46th Annual Meeting of the APS Division of Atomic, Molecular and Optical Physics
Volume 60, Number 7
Monday–Friday, June 8–12, 2015;
Columbus, Ohio
Session C1: DAMOP Thesis Prize
2:00 PM–4:00 PM,
Tuesday, June 9, 2015
Room: Regency Ballroom
Chair: John Bollinger, National Institute of Standards and Technology
Abstract ID: BAPS.2015.DAMOP.C1.2
Abstract: C1.00002 : Non-Adiabatic Mechanism for Photosynthetic Energy Transfer and All-Optical Determination of Concentration using Femtosecond Lasers
2:30 PM–3:00 PM
Preview Abstract
Abstract
Author:
Vivek Tiwari
(University of Colorado, Boulder)
Understanding the fundamental physics of light-harvesting in both, natural
and artificial systems is key for the development of efficient
light-harvesting technologies. My thesis addresses the following topics, i.)

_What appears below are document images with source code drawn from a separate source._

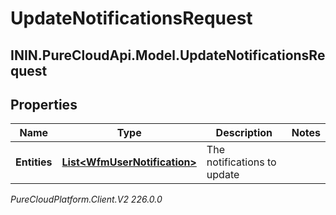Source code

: # UpdateNotificationsRequest

## ININ.PureCloudApi.Model.UpdateNotificationsRequest

## Properties

|Name | Type | Description | Notes|
|------------ | ------------- | ------------- | -------------|
| **Entities** | [**List&lt;WfmUserNotification&gt;**](WfmUserNotification) | The notifications to update | |



_PureCloudPlatform.Client.V2 226.0.0_
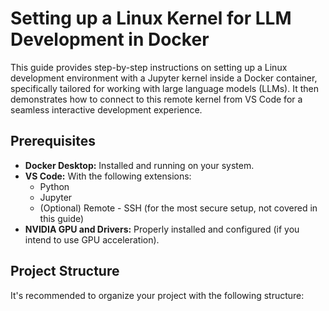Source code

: # Setting up a Linux Kernel for LLM Development in Docker

This guide provides step-by-step instructions on setting up a Linux development environment with a Jupyter kernel inside a Docker container, specifically tailored for working with large language models (LLMs). It then demonstrates how to connect to this remote kernel from VS Code for a seamless interactive development experience.

## Prerequisites

*   **Docker Desktop:** Installed and running on your system.
*   **VS Code:** With the following extensions:
    *   Python
    *   Jupyter
    *   (Optional) Remote - SSH (for the most secure setup, not covered in this guide)
*   **NVIDIA GPU and Drivers:** Properly installed and configured (if you intend to use GPU acceleration).

## Project Structure

It's recommended to organize your project with the following structure:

the mechanism underlying the remarkably efficient electronic energy transfer
in natural light harvesting antennas, ii.) a femtosecond time-resolved
photonumeric technique to quantitatively characterize transient chemical
species. This talk will concentrate on the first project, while briefly
touching the key ideas of the second project.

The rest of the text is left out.